#### Input records ####
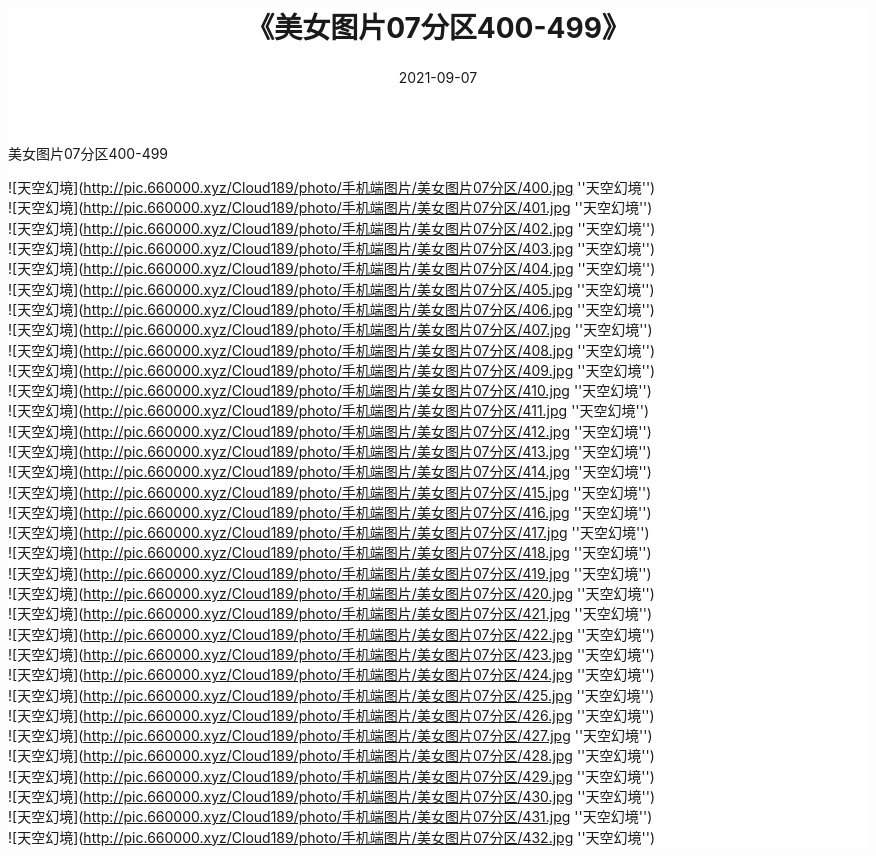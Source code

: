 ﻿---
layout: post
title:  《美女图片07分区400-499》
date:   2021-09-07
img: http://pic.660000.xyz/Cloud189/photo/手机端图片/美女图片07分区/000-4.jpg
categories: [美女, 性感, 泳衣]
---

美女图片07分区400-499


![天空幻境](http://pic.660000.xyz/Cloud189/photo/手机端图片/美女图片07分区/400.jpg ''天空幻境'') <br>
![天空幻境](http://pic.660000.xyz/Cloud189/photo/手机端图片/美女图片07分区/401.jpg ''天空幻境'') <br>
![天空幻境](http://pic.660000.xyz/Cloud189/photo/手机端图片/美女图片07分区/402.jpg ''天空幻境'') <br>
![天空幻境](http://pic.660000.xyz/Cloud189/photo/手机端图片/美女图片07分区/403.jpg ''天空幻境'') <br>
![天空幻境](http://pic.660000.xyz/Cloud189/photo/手机端图片/美女图片07分区/404.jpg ''天空幻境'') <br>
![天空幻境](http://pic.660000.xyz/Cloud189/photo/手机端图片/美女图片07分区/405.jpg ''天空幻境'') <br>
![天空幻境](http://pic.660000.xyz/Cloud189/photo/手机端图片/美女图片07分区/406.jpg ''天空幻境'') <br>
![天空幻境](http://pic.660000.xyz/Cloud189/photo/手机端图片/美女图片07分区/407.jpg ''天空幻境'') <br>
![天空幻境](http://pic.660000.xyz/Cloud189/photo/手机端图片/美女图片07分区/408.jpg ''天空幻境'') <br>
![天空幻境](http://pic.660000.xyz/Cloud189/photo/手机端图片/美女图片07分区/409.jpg ''天空幻境'') <br>
![天空幻境](http://pic.660000.xyz/Cloud189/photo/手机端图片/美女图片07分区/410.jpg ''天空幻境'') <br>
![天空幻境](http://pic.660000.xyz/Cloud189/photo/手机端图片/美女图片07分区/411.jpg ''天空幻境'') <br>
![天空幻境](http://pic.660000.xyz/Cloud189/photo/手机端图片/美女图片07分区/412.jpg ''天空幻境'') <br>
![天空幻境](http://pic.660000.xyz/Cloud189/photo/手机端图片/美女图片07分区/413.jpg ''天空幻境'') <br>
![天空幻境](http://pic.660000.xyz/Cloud189/photo/手机端图片/美女图片07分区/414.jpg ''天空幻境'') <br>
![天空幻境](http://pic.660000.xyz/Cloud189/photo/手机端图片/美女图片07分区/415.jpg ''天空幻境'') <br>
![天空幻境](http://pic.660000.xyz/Cloud189/photo/手机端图片/美女图片07分区/416.jpg ''天空幻境'') <br>
![天空幻境](http://pic.660000.xyz/Cloud189/photo/手机端图片/美女图片07分区/417.jpg ''天空幻境'') <br>
![天空幻境](http://pic.660000.xyz/Cloud189/photo/手机端图片/美女图片07分区/418.jpg ''天空幻境'') <br>
![天空幻境](http://pic.660000.xyz/Cloud189/photo/手机端图片/美女图片07分区/419.jpg ''天空幻境'') <br>
![天空幻境](http://pic.660000.xyz/Cloud189/photo/手机端图片/美女图片07分区/420.jpg ''天空幻境'') <br>
![天空幻境](http://pic.660000.xyz/Cloud189/photo/手机端图片/美女图片07分区/421.jpg ''天空幻境'') <br>
![天空幻境](http://pic.660000.xyz/Cloud189/photo/手机端图片/美女图片07分区/422.jpg ''天空幻境'') <br>
![天空幻境](http://pic.660000.xyz/Cloud189/photo/手机端图片/美女图片07分区/423.jpg ''天空幻境'') <br>
![天空幻境](http://pic.660000.xyz/Cloud189/photo/手机端图片/美女图片07分区/424.jpg ''天空幻境'') <br>
![天空幻境](http://pic.660000.xyz/Cloud189/photo/手机端图片/美女图片07分区/425.jpg ''天空幻境'') <br>
![天空幻境](http://pic.660000.xyz/Cloud189/photo/手机端图片/美女图片07分区/426.jpg ''天空幻境'') <br>
![天空幻境](http://pic.660000.xyz/Cloud189/photo/手机端图片/美女图片07分区/427.jpg ''天空幻境'') <br>
![天空幻境](http://pic.660000.xyz/Cloud189/photo/手机端图片/美女图片07分区/428.jpg ''天空幻境'') <br>
![天空幻境](http://pic.660000.xyz/Cloud189/photo/手机端图片/美女图片07分区/429.jpg ''天空幻境'') <br>
![天空幻境](http://pic.660000.xyz/Cloud189/photo/手机端图片/美女图片07分区/430.jpg ''天空幻境'') <br>
![天空幻境](http://pic.660000.xyz/Cloud189/photo/手机端图片/美女图片07分区/431.jpg ''天空幻境'') <br>
![天空幻境](http://pic.660000.xyz/Cloud189/photo/手机端图片/美女图片07分区/432.jpg ''天空幻境'') <br>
####
What you should do: Word for word, reproduce all of the data, but keep out the pictures.

Finished task:
Source code

: ﻿---
layout: post
title:  《美女图片07分区400-499》
date:   2021-09-07
img: http://pic.660000.xyz/Cloud189/photo/手机端图片/美女图片07分区/000-4.jpg
categories: [美女, 性感, 泳衣]
---

美女图片07分区400-499


![天空幻境](http://pic.660000.xyz/Cloud189/photo/手机端图片/美女图片07分区/400.jpg ''天空幻境'') <br>
![天空幻境](http://pic.660000.xyz/Cloud189/photo/手机端图片/美女图片07分区/401.jpg ''天空幻境'') <br>
![天空幻境](http://pic.660000.xyz/Cloud189/photo/手机端图片/美女图片07分区/402.jpg ''天空幻境'') <br>
![天空幻境](http://pic.660000.xyz/Cloud189/photo/手机端图片/美女图片07分区/403.jpg ''天空幻境'') <br>
![天空幻境](http://pic.660000.xyz/Cloud189/photo/手机端图片/美女图片07分区/404.jpg ''天空幻境'') <br>
![天空幻境](http://pic.660000.xyz/Cloud189/photo/手机端图片/美女图片07分区/405.jpg ''天空幻境'') <br>
![天空幻境](http://pic.660000.xyz/Cloud189/photo/手机端图片/美女图片07分区/406.jpg ''天空幻境'') <br>
![天空幻境](http://pic.660000.xyz/Cloud189/photo/手机端图片/美女图片07分区/407.jpg ''天空幻境'') <br>
![天空幻境](http://pic.660000.xyz/Cloud189/photo/手机端图片/美女图片07分区/408.jpg ''天空幻境'') <br>
![天空幻境](http://pic.660000.xyz/Cloud189/photo/手机端图片/美女图片07分区/409.jpg ''天空幻境'') <br>
![天空幻境](http://pic.660000.xyz/Cloud189/photo/手机端图片/美女图片07分区/410.jpg ''天空幻境'') <br>
![天空幻境](http://pic.660000.xyz/Cloud189/photo/手机端图片/美女图片07分区/411.jpg ''天空幻境'') <br>
![天空幻境](http://pic.660000.xyz/Cloud189/photo/手机端图片/美女图片07分区/412.jpg ''天空幻境'') <br>
![天空幻境](http://pic.660000.xyz/Cloud189/photo/手机端图片/美女图片07分区/413.jpg ''天空幻境'') <br>
![天空幻境](http://pic.660000.xyz/Cloud189/photo/手机端图片/美女图片07分区/414.jpg ''天空幻境'') <br>
![天空幻境](http://pic.660000.xyz/Cloud189/photo/手机端图片/美女图片07分区/415.jpg ''天空幻境'') <br>
![天空幻境](http://pic.660000.xyz/Cloud189/photo/手机端图片/美女图片07分区/416.jpg ''天空幻境'') <br>
![天空幻境](http://pic.660000.xyz/Cloud189/photo/手机端图片/美女图片07分区/417.jpg ''天空幻境'') <br>
![天空幻境](http://pic.660000.xyz/Cloud189/photo/手机端图片/美女图片07分区/418.jpg ''天空幻境'') <br>
![天空幻境](http://pic.660000.xyz/Cloud189/photo/手机端图片/美女图片07分区/419.jpg ''天空幻境'') <br>
![天空幻境](http://pic.660000.xyz/Cloud189/photo/手机端图片/美女图片07分区/420.jpg ''天空幻境'') <br>
![天空幻境](http://pic.660000.xyz/Cloud189/photo/手机端图片/美女图片07分区/421.jpg ''天空幻境'') <br>
![天空幻境](http://pic.660000.xyz/Cloud189/photo/手机端图片/美女图片07分区/422.jpg ''天空幻境'') <br>
![天空幻境](http://pic.660000.xyz/Cloud189/photo/手机端图片/美女图片07分区/423.jpg ''天空幻境'') <br>
![天空幻境](http://pic.660000.xyz/Cloud189/photo/手机端图片/美女图片07分区/424.jpg ''天空幻境'') <br>
![天空幻境](http://pic.660000.xyz/Cloud189/photo/手机端图片/美女图片07分区/425.jpg ''天空幻境'') <br>
![天空幻境](http://pic.660000.xyz/Cloud189/photo/手机端图片/美女图片07分区/426.jpg ''天空幻境'') <br>
![天空幻境](http://pic.660000.xyz/Cloud189/photo/手机端图片/美女图片07分区/427.jpg ''天空幻境'') <br>
![天空幻境](http://pic.660000.xyz/Cloud189/photo/手机端图片/美女图片07分区/428.jpg ''天空幻境'') <br>
![天空幻境](http://pic.660000.xyz/Cloud189/photo/手机端图片/美女图片07分区/429.jpg ''天空幻境'') <br>
![天空幻境](http://pic.660000.xyz/Cloud189/photo/手机端图片/美女图片07分区/430.jpg ''天空幻境'') <br>
![天空幻境](http://pic.660000.xyz/Cloud189/photo/手机端图片/美女图片07分区/431.jpg ''天空幻境'') <br>
![天空幻境](http://pic.660000.xyz/Cloud189/photo/手机端图片/美女图片07分区/432.jpg ''天空幻境'') <br>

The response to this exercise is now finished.